> _RECORDS FOR PROCESSING_
-=-=-
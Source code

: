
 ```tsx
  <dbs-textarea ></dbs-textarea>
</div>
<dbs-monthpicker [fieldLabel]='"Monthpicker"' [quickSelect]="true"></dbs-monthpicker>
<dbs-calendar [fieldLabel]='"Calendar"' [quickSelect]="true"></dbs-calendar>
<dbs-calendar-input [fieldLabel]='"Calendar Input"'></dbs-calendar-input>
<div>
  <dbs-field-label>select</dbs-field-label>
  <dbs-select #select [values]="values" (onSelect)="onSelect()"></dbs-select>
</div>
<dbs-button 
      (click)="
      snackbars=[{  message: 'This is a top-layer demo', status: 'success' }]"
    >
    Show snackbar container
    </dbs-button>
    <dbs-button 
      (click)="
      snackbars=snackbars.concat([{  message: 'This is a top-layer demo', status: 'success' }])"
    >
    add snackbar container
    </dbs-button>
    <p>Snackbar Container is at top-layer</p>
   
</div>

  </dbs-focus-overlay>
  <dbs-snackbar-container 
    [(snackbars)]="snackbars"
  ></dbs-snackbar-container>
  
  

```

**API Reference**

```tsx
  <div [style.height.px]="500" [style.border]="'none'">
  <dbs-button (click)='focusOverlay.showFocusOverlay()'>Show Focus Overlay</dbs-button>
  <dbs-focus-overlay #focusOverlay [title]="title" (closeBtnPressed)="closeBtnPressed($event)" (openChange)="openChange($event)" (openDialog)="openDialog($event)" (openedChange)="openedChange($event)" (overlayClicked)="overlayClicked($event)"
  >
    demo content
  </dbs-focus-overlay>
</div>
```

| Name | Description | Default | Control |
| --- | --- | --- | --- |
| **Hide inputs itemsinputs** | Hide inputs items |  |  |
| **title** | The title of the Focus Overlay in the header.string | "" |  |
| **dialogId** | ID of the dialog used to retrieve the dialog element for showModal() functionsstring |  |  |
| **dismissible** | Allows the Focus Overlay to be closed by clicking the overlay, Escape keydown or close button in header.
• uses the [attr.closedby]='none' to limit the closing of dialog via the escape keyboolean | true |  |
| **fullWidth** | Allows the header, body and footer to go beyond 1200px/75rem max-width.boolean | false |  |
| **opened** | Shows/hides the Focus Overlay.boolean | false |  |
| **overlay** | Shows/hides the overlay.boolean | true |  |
-=-=-
> _WORK REQUIRED_
Going through the entries above, count the lines that include "calendar" and state only the result.

> _RESULT FOR THIS TASK_
2